** Opening Records block **
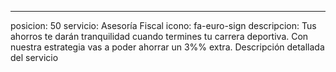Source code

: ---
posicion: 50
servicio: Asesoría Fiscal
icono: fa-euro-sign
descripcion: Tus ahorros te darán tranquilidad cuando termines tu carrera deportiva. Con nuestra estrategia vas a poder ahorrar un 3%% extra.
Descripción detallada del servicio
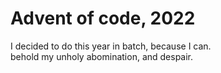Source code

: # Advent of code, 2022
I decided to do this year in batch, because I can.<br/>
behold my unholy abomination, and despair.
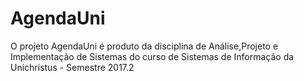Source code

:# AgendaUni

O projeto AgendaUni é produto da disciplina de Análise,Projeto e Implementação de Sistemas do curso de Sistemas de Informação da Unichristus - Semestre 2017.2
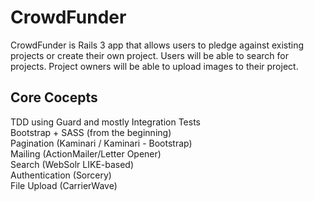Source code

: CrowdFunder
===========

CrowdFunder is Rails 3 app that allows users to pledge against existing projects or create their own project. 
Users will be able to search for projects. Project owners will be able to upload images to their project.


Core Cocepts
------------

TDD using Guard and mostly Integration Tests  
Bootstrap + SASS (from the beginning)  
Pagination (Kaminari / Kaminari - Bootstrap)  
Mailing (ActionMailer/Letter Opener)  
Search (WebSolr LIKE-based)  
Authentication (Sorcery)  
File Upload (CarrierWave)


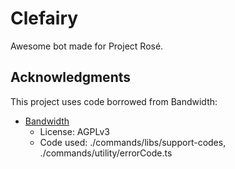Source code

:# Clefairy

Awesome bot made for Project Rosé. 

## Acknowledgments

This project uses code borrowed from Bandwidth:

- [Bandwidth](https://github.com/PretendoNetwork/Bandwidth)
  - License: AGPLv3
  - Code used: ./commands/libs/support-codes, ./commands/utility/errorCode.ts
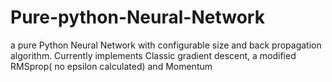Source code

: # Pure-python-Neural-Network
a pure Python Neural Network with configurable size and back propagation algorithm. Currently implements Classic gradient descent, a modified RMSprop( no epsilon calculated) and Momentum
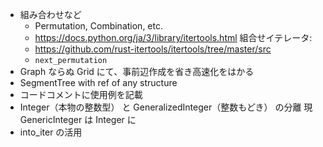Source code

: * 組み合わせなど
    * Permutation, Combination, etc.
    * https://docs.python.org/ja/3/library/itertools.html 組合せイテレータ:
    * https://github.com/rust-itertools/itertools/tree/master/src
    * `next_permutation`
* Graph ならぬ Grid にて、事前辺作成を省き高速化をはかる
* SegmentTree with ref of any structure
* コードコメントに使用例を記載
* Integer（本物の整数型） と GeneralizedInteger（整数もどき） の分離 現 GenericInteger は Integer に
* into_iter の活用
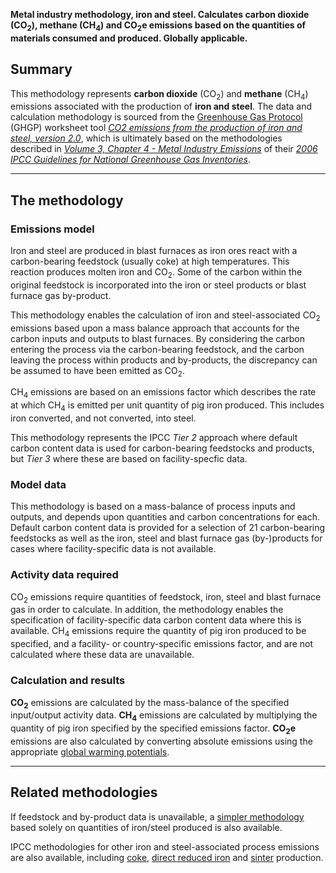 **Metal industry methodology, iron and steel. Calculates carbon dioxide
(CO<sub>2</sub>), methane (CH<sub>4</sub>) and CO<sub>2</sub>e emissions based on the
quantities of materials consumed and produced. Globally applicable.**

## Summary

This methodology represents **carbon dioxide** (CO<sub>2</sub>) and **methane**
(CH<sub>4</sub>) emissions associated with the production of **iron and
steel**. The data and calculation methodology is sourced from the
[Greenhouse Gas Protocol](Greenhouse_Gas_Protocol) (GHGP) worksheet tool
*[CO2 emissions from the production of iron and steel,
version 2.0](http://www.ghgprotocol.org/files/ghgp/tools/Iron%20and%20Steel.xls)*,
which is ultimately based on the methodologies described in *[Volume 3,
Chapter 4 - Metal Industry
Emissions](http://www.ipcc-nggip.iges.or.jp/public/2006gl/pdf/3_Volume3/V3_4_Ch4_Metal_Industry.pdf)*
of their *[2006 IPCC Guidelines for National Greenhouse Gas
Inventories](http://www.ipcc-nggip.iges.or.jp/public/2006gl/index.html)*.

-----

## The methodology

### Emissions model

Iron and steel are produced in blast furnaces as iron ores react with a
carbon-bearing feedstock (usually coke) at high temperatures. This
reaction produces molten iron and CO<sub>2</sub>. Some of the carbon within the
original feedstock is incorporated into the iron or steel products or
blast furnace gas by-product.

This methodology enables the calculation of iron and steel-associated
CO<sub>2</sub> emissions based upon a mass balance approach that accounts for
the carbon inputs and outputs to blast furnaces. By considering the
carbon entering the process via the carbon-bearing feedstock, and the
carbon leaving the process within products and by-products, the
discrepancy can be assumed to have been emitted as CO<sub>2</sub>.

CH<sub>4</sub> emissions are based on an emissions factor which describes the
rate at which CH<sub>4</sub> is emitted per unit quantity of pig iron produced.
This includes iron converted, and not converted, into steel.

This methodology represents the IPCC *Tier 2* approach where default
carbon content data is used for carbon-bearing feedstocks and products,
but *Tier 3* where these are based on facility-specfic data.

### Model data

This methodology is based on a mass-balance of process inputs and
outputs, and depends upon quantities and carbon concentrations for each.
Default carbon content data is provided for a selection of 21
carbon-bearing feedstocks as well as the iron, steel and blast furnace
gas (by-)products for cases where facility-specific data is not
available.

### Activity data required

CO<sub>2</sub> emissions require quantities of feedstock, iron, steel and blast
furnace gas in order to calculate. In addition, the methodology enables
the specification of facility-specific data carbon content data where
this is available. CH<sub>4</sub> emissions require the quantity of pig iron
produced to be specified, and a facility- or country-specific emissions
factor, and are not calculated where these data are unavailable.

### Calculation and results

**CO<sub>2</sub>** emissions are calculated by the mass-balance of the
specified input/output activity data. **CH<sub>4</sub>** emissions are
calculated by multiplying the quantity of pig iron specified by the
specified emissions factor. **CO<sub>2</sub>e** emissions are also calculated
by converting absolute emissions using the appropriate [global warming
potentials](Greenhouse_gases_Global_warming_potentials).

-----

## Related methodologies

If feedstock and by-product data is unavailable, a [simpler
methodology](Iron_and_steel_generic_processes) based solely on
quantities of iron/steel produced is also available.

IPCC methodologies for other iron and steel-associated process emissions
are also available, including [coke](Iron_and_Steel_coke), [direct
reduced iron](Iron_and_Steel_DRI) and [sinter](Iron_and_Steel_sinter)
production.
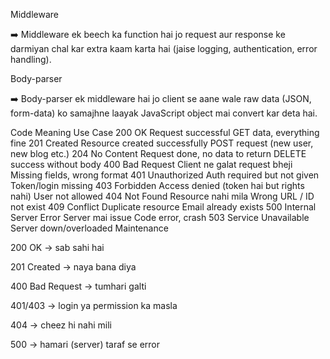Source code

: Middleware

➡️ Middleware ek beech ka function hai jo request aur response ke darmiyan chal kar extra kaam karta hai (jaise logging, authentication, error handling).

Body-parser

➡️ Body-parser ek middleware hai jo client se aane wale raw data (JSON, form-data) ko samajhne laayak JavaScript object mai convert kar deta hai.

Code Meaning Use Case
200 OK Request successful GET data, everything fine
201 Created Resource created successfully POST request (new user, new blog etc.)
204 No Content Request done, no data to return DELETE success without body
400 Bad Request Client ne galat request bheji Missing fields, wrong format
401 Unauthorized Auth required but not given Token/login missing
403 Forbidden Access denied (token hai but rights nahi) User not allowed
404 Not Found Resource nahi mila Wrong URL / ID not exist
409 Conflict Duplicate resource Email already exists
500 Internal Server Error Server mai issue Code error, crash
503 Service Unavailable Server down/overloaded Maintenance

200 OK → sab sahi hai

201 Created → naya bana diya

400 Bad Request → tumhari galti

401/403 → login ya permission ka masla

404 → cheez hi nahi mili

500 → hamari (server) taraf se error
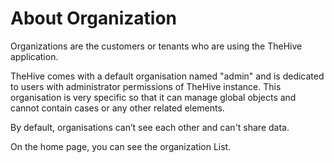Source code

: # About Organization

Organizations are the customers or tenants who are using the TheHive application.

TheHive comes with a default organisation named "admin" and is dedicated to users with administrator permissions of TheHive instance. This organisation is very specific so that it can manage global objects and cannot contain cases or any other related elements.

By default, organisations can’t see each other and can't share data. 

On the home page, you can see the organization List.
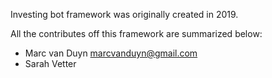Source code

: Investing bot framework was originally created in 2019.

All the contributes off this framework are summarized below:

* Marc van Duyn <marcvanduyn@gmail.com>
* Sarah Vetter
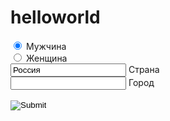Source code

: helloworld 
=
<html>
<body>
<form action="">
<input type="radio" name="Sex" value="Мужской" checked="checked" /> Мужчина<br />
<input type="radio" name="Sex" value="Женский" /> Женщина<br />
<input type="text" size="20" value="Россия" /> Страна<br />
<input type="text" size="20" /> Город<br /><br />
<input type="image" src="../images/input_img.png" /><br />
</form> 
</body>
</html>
** Closing Records block **
■ **Task goal**
Everything in the records except the pictures should be printed again exactly.

■ **Task response**
Source code

: ---
posicion: 50
servicio: Asesoría Fiscal
icono: fa-euro-sign
descripcion: Tus ahorros te darán tranquilidad cuando termines tu carrera deportiva. Con nuestra estrategia vas a poder ahorrar un 3%% extra.
Descripción detallada del servicio
Source code

: # Advent of code, 2022
I decided to do this year in batch, because I can.<br/>
behold my unholy abomination, and despair.
Source code

:# AgendaUni

O projeto AgendaUni é produto da disciplina de Análise,Projeto e Implementação de Sistemas do curso de Sistemas de Informação da Unichristus - Semestre 2017.2
Source code

: CrowdFunder
===========

CrowdFunder is Rails 3 app that allows users to pledge against existing projects or create their own project. 
Users will be able to search for projects. Project owners will be able to upload images to their project.


Core Cocepts
------------

TDD using Guard and mostly Integration Tests  
Bootstrap + SASS (from the beginning)  
Pagination (Kaminari / Kaminari - Bootstrap)  
Mailing (ActionMailer/Letter Opener)  
Search (WebSolr LIKE-based)  
Authentication (Sorcery)  
File Upload (CarrierWave)


Source code

:# Clefairy

Awesome bot made for Project Rosé. 

## Acknowledgments

This project uses code borrowed from Bandwidth:

- [Bandwidth](https://github.com/PretendoNetwork/Bandwidth)
  - License: AGPLv3
  - Code used: ./commands/libs/support-codes, ./commands/utility/errorCode.ts
Source code

: # Pure-python-Neural-Network
a pure Python Neural Network with configurable size and back propagation algorithm. Currently implements Classic gradient descent, a modified RMSprop( no epsilon calculated) and Momentum
Source code

: * 組み合わせなど
    * Permutation, Combination, etc.
    * https://docs.python.org/ja/3/library/itertools.html 組合せイテレータ:
    * https://github.com/rust-itertools/itertools/tree/master/src
    * `next_permutation`
* Graph ならぬ Grid にて、事前辺作成を省き高速化をはかる
* SegmentTree with ref of any structure
* コードコメントに使用例を記載
* Integer（本物の整数型） と GeneralizedInteger（整数もどき） の分離 現 GenericInteger は Integer に
* into_iter の活用
 **Metal industry methodology, iron and steel. Calculates carbon dioxide
(CO<sub>2</sub>), methane (CH<sub>4</sub>) and CO<sub>2</sub>e emissions based on the
quantities of materials consumed and produced. Globally applicable.**

## Summary

This methodology represents **carbon dioxide** (CO<sub>2</sub>) and **methane**
(CH<sub>4</sub>) emissions associated with the production of **iron and
steel**. The data and calculation methodology is sourced from the
[Greenhouse Gas Protocol](Greenhouse_Gas_Protocol) (GHGP) worksheet tool
*[CO2 emissions from the production of iron and steel,
version 2.0](http://www.ghgprotocol.org/files/ghgp/tools/Iron%20and%20Steel.xls)*,
which is ultimately based on the methodologies described in *[Volume 3,
Chapter 4 - Metal Industry
Emissions](http://www.ipcc-nggip.iges.or.jp/public/2006gl/pdf/3_Volume3/V3_4_Ch4_Metal_Industry.pdf)*
of their *[2006 IPCC Guidelines for National Greenhouse Gas
Inventories](http://www.ipcc-nggip.iges.or.jp/public/2006gl/index.html)*.

-----

## The methodology

### Emissions model

Iron and steel are produced in blast furnaces as iron ores react with a
carbon-bearing feedstock (usually coke) at high temperatures. This
reaction produces molten iron and CO<sub>2</sub>. Some of the carbon within the
original feedstock is incorporated into the iron or steel products or
blast furnace gas by-product.

This methodology enables the calculation of iron and steel-associated
CO<sub>2</sub> emissions based upon a mass balance approach that accounts for
the carbon inputs and outputs to blast furnaces. By considering the
carbon entering the process via the carbon-bearing feedstock, and the
carbon leaving the process within products and by-products, the
discrepancy can be assumed to have been emitted as CO<sub>2</sub>.

CH<sub>4</sub> emissions are based on an emissions factor which describes the
rate at which CH<sub>4</sub> is emitted per unit quantity of pig iron produced.
This includes iron converted, and not converted, into steel.

This methodology represents the IPCC *Tier 2* approach where default
carbon content data is used for carbon-bearing feedstocks and products,
but *Tier 3* where these are based on facility-specfic data.

### Model data

This methodology is based on a mass-balance of process inputs and
outputs, and depends upon quantities and carbon concentrations for each.
Default carbon content data is provided for a selection of 21
carbon-bearing feedstocks as well as the iron, steel and blast furnace
gas (by-)products for cases where facility-specific data is not
available.

### Activity data required

CO<sub>2</sub> emissions require quantities of feedstock, iron, steel and blast
furnace gas in order to calculate. In addition, the methodology enables
the specification of facility-specific data carbon content data where
this is available. CH<sub>4</sub> emissions require the quantity of pig iron
produced to be specified, and a facility- or country-specific emissions
factor, and are not calculated where these data are unavailable.

### Calculation and results

**CO<sub>2</sub>** emissions are calculated by the mass-balance of the
specified input/output activity data. **CH<sub>4</sub>** emissions are
calculated by multiplying the quantity of pig iron specified by the
specified emissions factor. **CO<sub>2</sub>e** emissions are also calculated
by converting absolute emissions using the appropriate [global warming
potentials](Greenhouse_gases_Global_warming_potentials).

-----

## Related methodologies

If feedstock and by-product data is unavailable, a [simpler
methodology](Iron_and_steel_generic_processes) based solely on
quantities of iron/steel produced is also available.

IPCC methodologies for other iron and steel-associated process emissions
are also available, including [coke](Iron_and_Steel_coke), [direct
reduced iron](Iron_and_Steel_DRI) and [sinter](Iron_and_Steel_sinter)
production.
Source code

: Middleware

➡️ Middleware ek beech ka function hai jo request aur response ke darmiyan chal kar extra kaam karta hai (jaise logging, authentication, error handling).

Body-parser

➡️ Body-parser ek middleware hai jo client se aane wale raw data (JSON, form-data) ko samajhne laayak JavaScript object mai convert kar deta hai.

Code Meaning Use Case
200 OK Request successful GET data, everything fine
201 Created Resource created successfully POST request (new user, new blog etc.)
204 No Content Request done, no data to return DELETE success without body
400 Bad Request Client ne galat request bheji Missing fields, wrong format
401 Unauthorized Auth required but not given Token/login missing
403 Forbidden Access denied (token hai but rights nahi) User not allowed
404 Not Found Resource nahi mila Wrong URL / ID not exist
409 Conflict Duplicate resource Email already exists
500 Internal Server Error Server mai issue Code error, crash
503 Service Unavailable Server down/overloaded Maintenance

200 OK → sab sahi hai

201 Created → naya bana diya

400 Bad Request → tumhari galti

401/403 → login ya permission ka masla

404 → cheez hi nahi mili

500 → hamari (server) taraf se error
Source code

: # About Organization

Organizations are the customers or tenants who are using the TheHive application.

TheHive comes with a default organisation named "admin" and is dedicated to users with administrator permissions of TheHive instance. This organisation is very specific so that it can manage global objects and cannot contain cases or any other related elements.

By default, organisations can’t see each other and can't share data. 

On the home page, you can see the organization List.
Source code

: Investing bot framework was originally created in 2019.

All the contributes off this framework are summarized below:

* Marc van Duyn <marcvanduyn@gmail.com>
* Sarah Vetter
Source code

: helloworld 
=
<html>
<body>
<form action="">
<input type="radio" name="Sex" value="Мужской" checked="checked" /> Мужчина<br />
<input type="radio" name="Sex" value="Женский" /> Женщина<br />
<input type="text" size="20" value="Россия" /> Страна<br />
<input type="text" size="20" /> Город<br /><br />
<input type="image" src="../images/input_img.png" /><br />
</form> 
</body>
</html>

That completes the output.